Was ist Bitrate und warum ist sie wichtig
Die Bitrate ist die pro Sekunde an den Decoder gelieferte Datenmenge – gemessen in Kilobit pro Sekunde (Kbps) oder Megabit pro Sekunde (Mbps). Es bestimmt, wie viele Informationen zur Darstellung jedes Videobilds verfügbar sind.
Eine höhere Bitrate bedeutet mehr Daten pro Bild, was feinere Details, weichere Verläufe, bessere Bewegungsverarbeitung und weniger Komprimierungsartefakte bedeutet. Es handelt sich jedoch um eine abnehmende Ertragsbeziehung: Eine Verdoppelung der Bitrate von 5 Mbit/s auf 10 Mbit/s führt zu einer sichtbaren Qualitätsverbesserung, während eine Verdoppelung von 40 Mbit/s auf 80 Mbit/s bei typischen Betrachtungsabständen und Bildschirmgrößen zu einer deutlich geringeren sichtbaren Verbesserung führt.
Der entscheidende Unterschied: Bitrate für Aufnahme/Bearbeitung und Bitrate für Auslieferung sind völlig unterschiedliche Ziele. Kameramaterial für die Bearbeitung kann mit 400–800 Mbit/s (RAW oder ProRes) laufen. Bearbeitetes Filmmaterial, das für einen Kunden exportiert wird, läuft möglicherweise mit 50–100 Mbit/s. Die auf YouTube hochgeladene endgültige Version läuft möglicherweise mit 15–35 Mbit/s. Jede Stufe hat unterschiedliche Anforderungen.

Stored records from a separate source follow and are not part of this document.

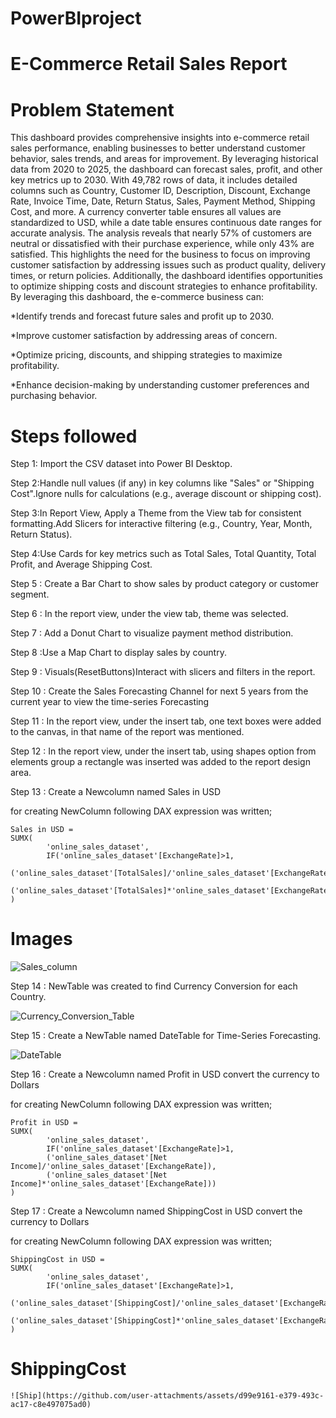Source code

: # PowerBIproject
# E-Commerce Retail Sales Report

# Problem Statement
This dashboard provides comprehensive insights into e-commerce retail sales performance, enabling businesses to better understand customer behavior, sales trends, and areas for improvement. By leveraging historical data from 2020 to 2025, the dashboard can forecast sales, profit, and other key metrics up to 2030. With 49,782 rows of data, it includes detailed columns such as Country, Customer ID, Description, Discount, Exchange Rate, Invoice Time, Date, Return Status, Sales, Payment Method, Shipping Cost, and more. A currency converter table ensures all values are standardized to USD, while a date table ensures continuous date ranges for accurate analysis. The analysis reveals that nearly 57% of customers are neutral or dissatisfied with their purchase experience, while only 43% are satisfied. This highlights the need for the business to focus on improving customer satisfaction by addressing issues such as product quality, delivery times, or return policies. Additionally, the dashboard identifies opportunities to optimize shipping costs and discount strategies to enhance profitability. By leveraging this dashboard, the e-commerce business can:

*Identify trends and forecast future sales and profit up to 2030.

*Improve customer satisfaction by addressing areas of concern.

*Optimize pricing, discounts, and shipping strategies to maximize profitability.

*Enhance decision-making by understanding customer preferences and purchasing behavior.

# Steps followed
Step 1: Import the CSV dataset into Power BI Desktop.

Step 2:Handle null values (if any) in key columns like "Sales" or "Shipping Cost".Ignore nulls for calculations (e.g., average discount or shipping cost).

Step 3:In Report View, Apply a Theme from the View tab for consistent formatting.Add Slicers for interactive filtering (e.g., Country, Year, Month, Return Status).

Step 4:Use Cards for key metrics such as Total Sales, Total Quantity, Total Profit, and Average Shipping Cost.

Step 5 : Create a Bar Chart to show sales by product category or customer segment.

Step 6 : In the report view, under the view tab, theme was selected.

Step 7 : Add a Donut Chart to visualize payment method distribution.

Step 8 :Use a Map Chart to display sales by country.

Step 9 : Visuals(ResetButtons)Interact with slicers and filters in the report.

Step 10 : Create the Sales Forecasting Channel for next 5 years from the current year to view the time-series Forecasting

Step 11 : In the report view, under the insert tab, one text boxes were added to the canvas, in that name of the report was mentioned.

Step 12 : In the report view, under the insert tab, using shapes option from elements group a rectangle was inserted was added to the report design area.

Step 13 : Create a Newcolumn named Sales in USD

for creating NewColumn following DAX expression was written;

    Sales in USD =
    SUMX(
            'online_sales_dataset',
            IF('online_sales_dataset'[ExchangeRate]>1,
            ('online_sales_dataset'[TotalSales]/'online_sales_dataset'[ExchangeRate]),
            ('online_sales_dataset'[TotalSales]*'online_sales_dataset'[ExchangeRate]))
    ) 

   # Images
   ![Sales_column](https://github.com/user-attachments/assets/8152965c-3be4-4a74-9bdf-6030e73fb92b)

  Step 14 : NewTable was created to find Currency Conversion for each Country.

  ![Currency_Conversion_Table](https://github.com/user-attachments/assets/84fde81c-7a5c-4ec3-9606-95ba66202664)

  
  Step 15 : Create a NewTable named DateTable for Time-Series Forecasting.

![DateTable](https://github.com/user-attachments/assets/ec3310cc-f9ab-4202-a1db-82883dffb032)


Step 16 : Create a Newcolumn named Profit in USD convert the currency to Dollars

for creating NewColumn following DAX expression was written;

    Profit in USD =
    SUMX(
            'online_sales_dataset',
            IF('online_sales_dataset'[ExchangeRate]>1,
            ('online_sales_dataset'[Net Income]/'online_sales_dataset'[ExchangeRate]),
            ('online_sales_dataset'[Net Income]*'online_sales_dataset'[ExchangeRate]))
    ) 

Step 17 : Create a Newcolumn named ShippingCost in USD convert the currency to Dollars

for creating NewColumn following DAX expression was written;

    ShippingCost in USD =
    SUMX(
            'online_sales_dataset',
            IF('online_sales_dataset'[ExchangeRate]>1,
            ('online_sales_dataset'[ShippingCost]/'online_sales_dataset'[ExchangeRate]),
            ('online_sales_dataset'[ShippingCost]*'online_sales_dataset'[ExchangeRate]))
    )
    
# ShippingCost

    ![Ship](https://github.com/user-attachments/assets/d99e9161-e379-493c-ac17-c8e497075ad0)



    
    






    
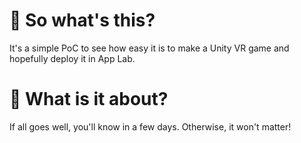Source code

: # 🤔 So what's this?

It's a simple PoC to see how easy it is to make a Unity VR game and hopefully deploy it in App Lab.

# 🔮 What is it about?

If all goes well, you'll know in a few days. Otherwise, it won't matter!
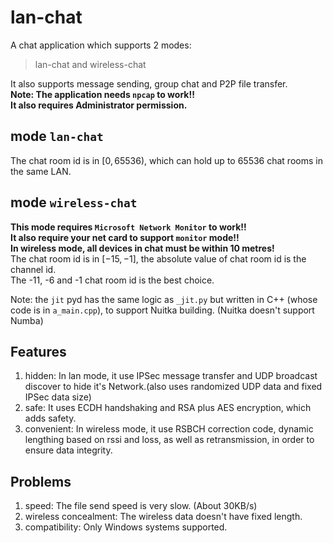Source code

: # lan-chat
A chat application which supports 2 modes:  
> lan-chat and wireless-chat

It also supports message sending, group chat and P2P file transfer.  
**Note: The application needs `npcap` to work!!**  
**It also requires Administrator permission.**
## mode `lan-chat`
The chat room id is in $[0,65536)$, which can hold up to 65536 chat rooms in the same LAN.
## mode `wireless-chat`
**This mode requires `Microsoft Network Monitor` to work!!**  
**It also require your net card to support `monitor` mode!!**  
**In wireless mode, all devices in chat must be within 10 metres!**  
The chat room id is in $[-15,-1]$, the absolute value of chat room id is the channel id.  
The -11, -6 and -1 chat room id is the best choice.

Note: the `jit` pyd has the same logic as `_jit.py` but written in C++ (whose code is in `a_main.cpp`), to support Nuitka building. (Nuitka doesn't support Numba)

## Features
 1. hidden: In lan mode, it use IPSec message transfer and UDP broadcast discover to hide it's Network.(also uses randomized UDP data and fixed IPSec data size)
 2. safe: It uses ECDH handshaking and RSA plus AES encryption, which adds safety.
 3. convenient: In wireless mode, it use RSBCH correction code, dynamic lengthing based on rssi and loss, as well as retransmission, in order to ensure data integrity.

## Problems
1. speed: The file send speed is very slow. (About 30KB/s)
2. wireless concealment: The wireless data doesn't have fixed length.
3. compatibility: Only Windows systems supported.
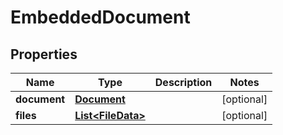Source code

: 

# EmbeddedDocument


## Properties

Name | Type | Description | Notes
------------ | ------------- | ------------- | -------------
**document** | [**Document**](Document.md) |  |  [optional]
**files** | [**List&lt;FileData&gt;**](FileData.md) |  |  [optional]



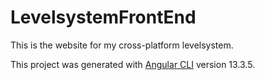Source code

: # LevelsystemFrontEnd

This is the website for my cross-platform levelsystem.

This project was generated with [Angular CLI](https://github.com/angular/angular-cli) version 13.3.5.
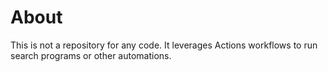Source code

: # About
This is not a repository for any code.
It leverages Actions workflows to run search programs or other automations.
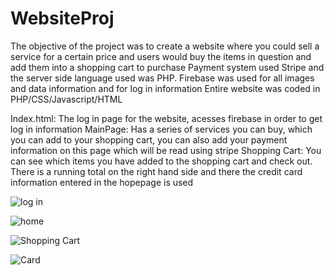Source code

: # WebsiteProj
The objective of the project was to create a website where you could sell a service for a certain price and users would buy the items in question and add them
into a shopping cart to purchase
Payment system used Stripe and the server side language used was PHP. Firebase was used for all images and data information and for log in information
Entire website was coded in PHP/CSS/Javascript/HTML

Index.html: The log in page for the website, acesses firebase in order to get log in information 
MainPage: Has a series of services you can buy, which you can add to your shopping cart, you can also add your payment information on this page which will be read using stripe
Shopping Cart: You can see which items you have added to the shopping cart and check out. There is a running total on the right hand side and there 
the credit card information entered in the hopepage is used


![log in](https://i.postimg.cc/Qt9Htx40/Screen-Shot-2020-08-16-at-5-06-30-PM.png)


![home](https://i.postimg.cc/Wb223w4h/Screen-Shot-2020-08-16-at-9-13-19-PM.png)

![Shopping Cart](https://i.postimg.cc/43tCwY3D/Screen-Shot-2020-08-16-at-9-13-41-PM.png)

![Card](https://i.postimg.cc/mDNvfKCV/Screen-Shot-2020-08-16-at-9-13-50-PM.png)
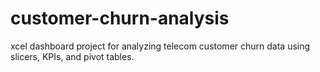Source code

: # customer-churn-analysis
xcel dashboard project for analyzing telecom customer churn data using slicers, KPIs, and pivot tables.
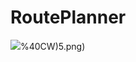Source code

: # RoutePlanner
![](https://github.com/shuangzhiaishang/RoutePlanner/blob/main/6B%25K78A4DX74276J6)%40CW)5.png)

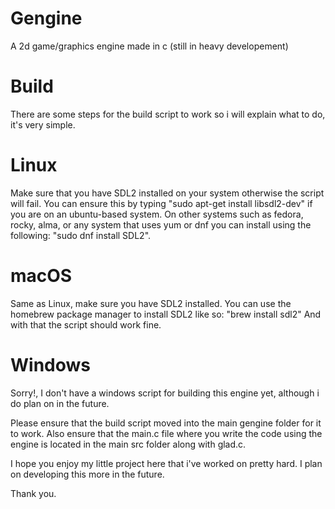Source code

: # Gengine
A 2d game/graphics engine made in c (still in heavy developement)

# Build
There are some steps for the build script to work so i will explain what to do, it's very simple.

# Linux
Make sure that you have SDL2 installed on your system otherwise the script will fail.
You can ensure this by typing "sudo apt-get install libsdl2-dev" if you are on an ubuntu-based system.
On other systems such as fedora, rocky, alma, or any  system that uses yum or dnf you can install
using the following: "sudo dnf install SDL2".

# macOS
Same as Linux, make sure you have SDL2 installed.
You can use the homebrew package manager to install SDL2 like so: "brew install sdl2"
And with that the script should work fine.

# Windows
Sorry!, I don't have a windows script for building this engine yet, although i do plan on
in the future.

Please ensure that the build script moved into the main gengine folder for it to work.
Also ensure that the main.c file where you write the code using the engine is located
in the main src folder along with glad.c.

I hope you enjoy my little project here that i've worked on pretty hard.
I plan on developing this more in the future.

Thank you.
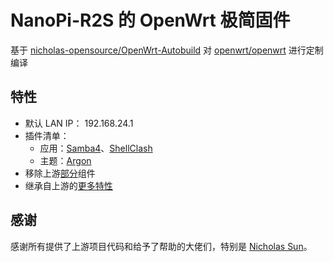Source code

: # NanoPi-R2S 的 OpenWrt 极简固件
基于 [nicholas-opensource/OpenWrt-Autobuild](https://github.com/nicholas-opensource/OpenWrt-Autobuild/tree/21.02_EOL) 对 [openwrt/openwrt](https://github.com/openwrt/openwrt/tree/openwrt-21.02) 进行定制编译

## 特性
- 默认 LAN IP： 192.168.24.1
- 插件清单：
    - 应用：[Samba4](https://github.com/openwrt/luci/tree/openwrt-21.02/applications/luci-app-samba4)、[ShellClash](https://github.com/juewuy/ShellClash)
    - 主题：[Argon](https://github.com/jerrykuku/luci-theme-argon/tree/master)
- 移除上游[部分](https://github.com/RikudouPatrickstar/R2S-OpenWrt/blob/21.02/SCRIPTS/my_prepare_package.sh#L10)组件
- 继承自上游的[更多特性](https://github.com/nicholas-opensource/OpenWrt-Autobuild/tree/21.02_EOL#feature)

## 感谢
感谢所有提供了上游项目代码和给予了帮助的大佬们，特别是 [Nicholas Sun](https://github.com/nicholas-opensource)。
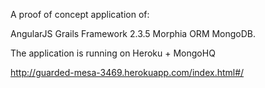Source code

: A proof of concept application of:

AngularJS 
Grails Framework 2.3.5
Morphia ORM
MongoDB.

The application is running on Heroku + MongoHQ

http://guarded-mesa-3469.herokuapp.com/index.html#/

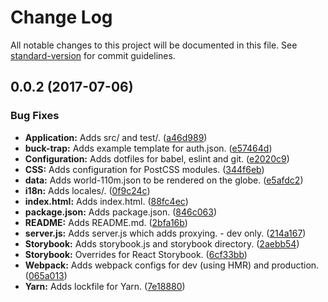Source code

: # Change Log

All notable changes to this project will be documented in this file. See [standard-version](https://github.com/conventional-changelog/standard-version) for commit guidelines.

<a name="0.0.2"></a>
## 0.0.2 (2017-07-06)


### Bug Fixes

* **Application:** Adds src/ and test/. ([a46d989](https://github.com/nens/tachtigdagen/commit/a46d989))
* **buck-trap:** Adds example template for auth.json. ([e57464d](https://github.com/nens/tachtigdagen/commit/e57464d))
* **Configuration:** Adds dotfiles for babel, eslint and git. ([e2020c9](https://github.com/nens/tachtigdagen/commit/e2020c9))
* **CSS:** Adds configuration for PostCSS modules. ([344f6eb](https://github.com/nens/tachtigdagen/commit/344f6eb))
* **data:** Adds world-110m.json to be rendered on the globe. ([e5afdc2](https://github.com/nens/tachtigdagen/commit/e5afdc2))
* **i18n:** Adds locales/. ([0f9c24c](https://github.com/nens/tachtigdagen/commit/0f9c24c))
* **index.html:** Adds index.html. ([88fc4ec](https://github.com/nens/tachtigdagen/commit/88fc4ec))
* **package.json:** Adds package.json. ([846c063](https://github.com/nens/tachtigdagen/commit/846c063))
* **README:** Adds README.md. ([2bfa16b](https://github.com/nens/tachtigdagen/commit/2bfa16b))
* **server.js:** Adds server.js which adds proxying. - dev only. ([214a167](https://github.com/nens/tachtigdagen/commit/214a167))
* **Storybook:** Adds storybook.js and storybook directory. ([2aebb54](https://github.com/nens/tachtigdagen/commit/2aebb54))
* **Storybook:** Overrides for React Storybook. ([6cf33bb](https://github.com/nens/tachtigdagen/commit/6cf33bb))
* **Webpack:** Adds webpack configs for dev (using HMR) and production. ([065a013](https://github.com/nens/tachtigdagen/commit/065a013))
* **Yarn:** Adds lockfile for Yarn. ([7e18880](https://github.com/nens/tachtigdagen/commit/7e18880))
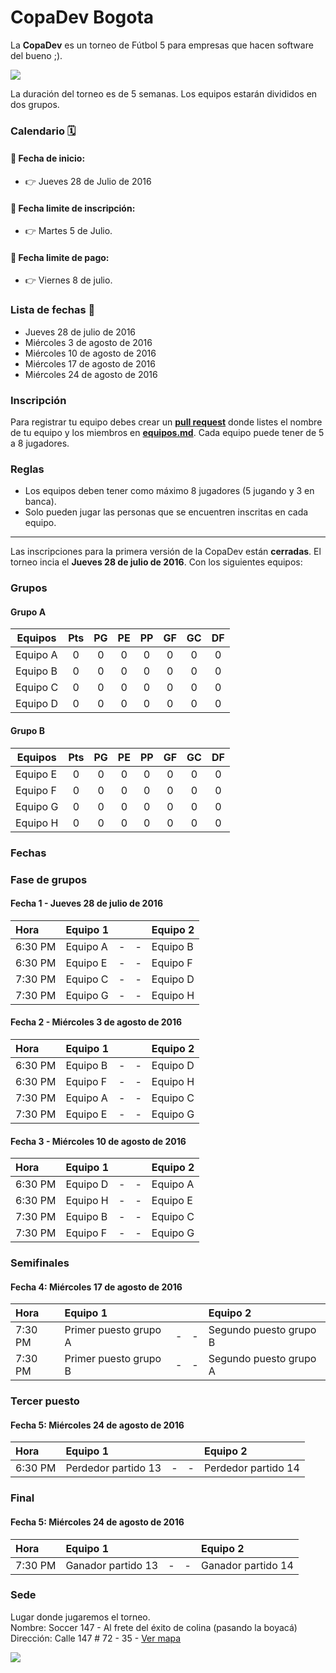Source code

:# CopaDev Bogota

La **CopaDev** es un torneo de Fútbol 5 para empresas que hacen software del bueno ;).

![](https://github.com/PabloVallejo/copa-software-makers/blob/master/photo.jpeg?raw=true)

La duración del torneo es de 5 semanas. Los equipos estarán divididos en dos grupos.

### Calendario 🗓

#### :bell: Fecha de inicio: 

* :point_right: Jueves 28 de Julio de 2016

#### :bell: Fecha limite de inscripción: 

* :point_right: Martes 5 de Julio.

#### :bell: Fecha limite de pago: 

* :point_right: Viernes 8 de julio.


### Lista de fechas :date: 

* Jueves 28 de julio de 2016 
* Miércoles 3 de agosto de 2016 
* Miércoles 10 de agosto de 2016 
* Miércoles 17 de agosto de 2016 
* Miércoles 24 de agosto de 2016


### Inscripción

Para registrar tu equipo debes crear un **[pull request](https://help.github.com/articles/using-pull-requests/)** donde listes el nombre de tu equipo y los miembros en  **[equipos.md](https://github.com/eduNEXT/CopaDev/blob/master/equipos.md)**.
Cada equipo puede tener de 5 a 8 jugadores.


### Reglas

* Los equipos deben tener como máximo 8 jugadores (5 jugando y 3 en banca).
* Solo pueden jugar las personas que se encuentren inscritas en cada equipo.


----------------------------------------------------------------------------------------------------------------------------

Las inscripciones para la primera versión de la CopaDev están **cerradas**. El torneo incia el **Jueves 28 de julio de 2016**. Con los siguientes equipos:


### Grupos

#### Grupo A
| Equipos         | Pts | PG  | PE  | PP  | GF  | GC  | DF  |
| ----------------|:---:| :--:|:---:|:---:|:---:|:---:|:---:|
| Equipo A        | 0   | 0   | 0   | 0   | 0   | 0   | 0   |
| Equipo B        | 0   | 0   | 0   | 0   | 0   | 0   | 0   |
| Equipo C        | 0   | 0   | 0   | 0   | 0   | 0   | 0   |
| Equipo D        | 0   | 0   | 0   | 0   | 0   | 0   | 0   |

#### Grupo B
| Equipos         | Pts | PG  | PE  | PP  | GF  | GC  | DF  |
| ----------------|:---:|:---:|:---:|:---:|:---:|:---:|:---:|
| Equipo E        | 0   | 0   | 0   | 0   | 0   | 0   | 0   |
| Equipo F        | 0   | 0   | 0   | 0   | 0   | 0   | 0   |
| Equipo G        | 0   | 0   | 0   | 0   | 0   | 0   | 0   |
| Equipo H        | 0   | 0   | 0   | 0   | 0   | 0   | 0   |


### Fechas

### Fase de grupos

#### Fecha 1 - Jueves 28 de julio de 2016
| Hora     | Equipo 1       |   |   | Equipo 2       |
|:---------|:---------------|:-:|:-:|:---------------|
| 6:30 PM  | Equipo A       | - | - | Equipo B       |
| 6:30 PM  | Equipo E       | - | - | Equipo F       |
| 7:30 PM  | Equipo C       | - | - | Equipo D       |
| 7:30 PM  | Equipo G       | - | - | Equipo H       |

#### Fecha 2 - Miércoles 3 de agosto de 2016
| Hora     | Equipo 1       |   |   | Equipo 2       |
|:---------|:---------------|:-:|:-:|:---------------|
| 6:30 PM  | Equipo B       | - | - | Equipo D       |
| 6:30 PM  | Equipo F       | - | - | Equipo H       |
| 7:30 PM  | Equipo A       | - | - | Equipo C       |
| 7:30 PM  | Equipo E       | - | - | Equipo G       |

#### Fecha 3 - Miércoles 10 de agosto de 2016 
| Hora     | Equipo 1       |   |   | Equipo 2       |
|:---------|:---------------|:-:|:-:|:---------------|
| 6:30 PM  | Equipo D       | - | - | Equipo A       |
| 6:30 PM  | Equipo H       | - | - | Equipo E       |
| 7:30 PM  | Equipo B       | - | - | Equipo C       |
| 7:30 PM  | Equipo F       | - | - | Equipo G       |

### Semifinales

#### Fecha 4: Miércoles 17 de agosto de 2016  
| Hora     | Equipo 1                     |   |   | Equipo 2                     |
|:---------|:-----------------------------|:-:|:-:|:-----------------------------|
| 7:30 PM  | Primer puesto grupo A        | - | - | Segundo puesto grupo B       |
| 7:30 PM  | Primer puesto grupo B        | - | - | Segundo puesto grupo A       |

### Tercer puesto

#### Fecha 5: Miércoles 24 de agosto de 2016  
| Hora     | Equipo 1                     |   |   | Equipo 2                     |
|:---------|:-----------------------------|:-:|:-:|:-----------------------------|
| 6:30 PM  | Perdedor partido 13          | - | - | Perdedor partido 14          |

### Final

#### Fecha 5: Miércoles 24 de agosto de 2016  
| Hora     | Equipo 1                     |   |   | Equipo 2                     |
|:---------|:-----------------------------|:-:|:-:|:-----------------------------|
| 7:30 PM  | Ganador partido 13           | - | - | Ganador partido 14           |


### Sede

Lugar donde jugaremos el torneo.<br/>
Nombre: Soccer 147 - Al frete del éxito de colina (pasando la boyacá)<br/>
Dirección: Calle 147 # 72 - 35 - <a href="https://www.google.com.co/maps/@4.7360617,-74.0665492,3a,75y,290.16h,86.02t/data=!3m6!1e1!3m4!1sqzVGvS6vRedp7MvC6crV9A!2e0!7i13312!8i6656!6m1!1e1" target="_blank">Ver mapa</a>

![](https://s3.amazonaws.com/uploads.hipchat.com/50553/1957220/Xv4Blf7m0SFksLU/foto-lugar.jpeg)
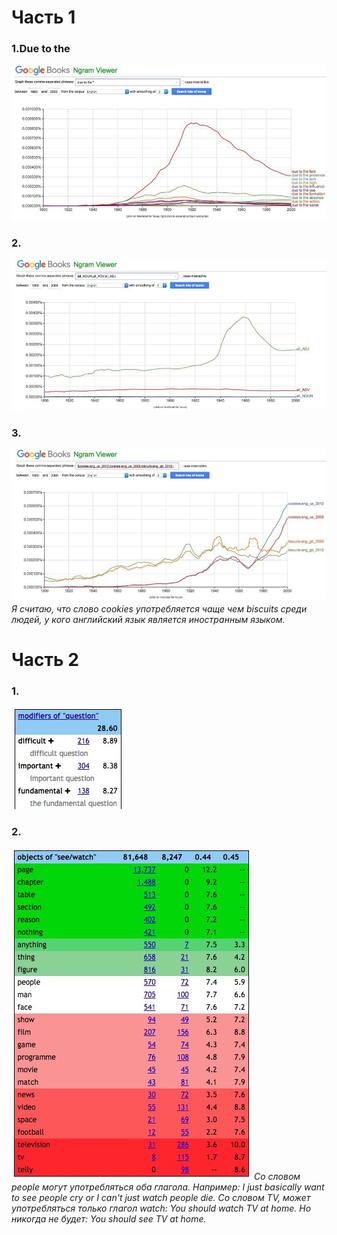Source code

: # Часть 1
 ### 1.Due to the 
 ![](https://github.com/SOleynikova/hw6/blob/master/%D1%84%D0%BE%D1%82%D0%BE1.jpeg)
### 2.
![](https://github.com/SOleynikova/hw6/blob/master/%D1%84%D0%BE%D1%82%D0%BE2.jpeg)
### 3.
![](https://github.com/SOleynikova/hw6/blob/master/%D1%84%D0%BE%D1%82%D0%BE3.jpeg)
_Я считаю, что слово cookies употребляется чаще чем biscuits среди людей, у кого английский язык является иностранным языком._ 
# Часть 2
### 1.
![](https://github.com/SOleynikova/hw6/blob/master/%D1%84%D0%BE%D1%82%D0%BE4.jpeg)
### 2.
![](https://github.com/SOleynikova/hw6/blob/master/%D1%84%D0%BE%D1%82%D0%BE5.jpeg)
_Со словом people могут употребляться оба глагола. Например: I just basically want to see people cry or I can't just watch people die. Со словом TV, может употребляться только глагол watch: You should watch TV at home. Но никогда не будет: You should see TV at home._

Empfohlene Bitrate nach Auflösung
In der folgenden Tabelle werden standardmäßige Codierungsziele für die Auslieferung aufgeführt – nicht die Spezifikationen für die Kameraaufnahme. Diese eignen sich für Kundenlieferungen, Archivmaster und Plattform-Uploads.
| Resolution | Frame Rate | H.264 Bitrate | H.265/HEVC Bitrate | Use Case |
|---|---|---|---|---|
| 720p | 24/25/30 fps | 4–6 Mbps | 2.5–4 Mbps | Web delivery, older devices |
| 720p | 60 fps | 6–9 Mbps | 4–6 Mbps | Gaming, sports web content |
| 1080p | 24/25/30 fps | 8–12 Mbps | 5–7 Mbps | Standard HD delivery |
| 1080p | 60 fps | 12–18 Mbps | 7–10 Mbps | Sports, gaming, high-motion |
| 4K (UHD) | 24/25/30 fps | 35–50 Mbps | 18–28 Mbps | 4K streaming master |
| 4K (UHD) | 60 fps | 50–65 Mbps | 28–40 Mbps | 4K sports, action |
| 4K (DCI) | 24/25 fps | 50–70 Mbps | 30–40 Mbps | Cinema delivery |
| 8K | 24/25/30 fps | 100–160 Mbps | 55–90 Mbps | Future-proofing archival |
Für Archivmaster, die später erneut bearbeitet werden sollen, gehen Sie höher – an oder über der Obergrenze jedes Bereichs. Für Lieferdateien, die von einer Plattform (YouTube, Vimeo, Streaming-Dienste) neu kodiert werden, reicht es aus, den empfohlenen Bereich zu erreichen, da weitere Daten verschwendet werden: Der Encoder der Plattform begrenzt die Qualität auf seine eigene Ausgabebitrate, unabhängig davon, wie hoch Ihr Upload war.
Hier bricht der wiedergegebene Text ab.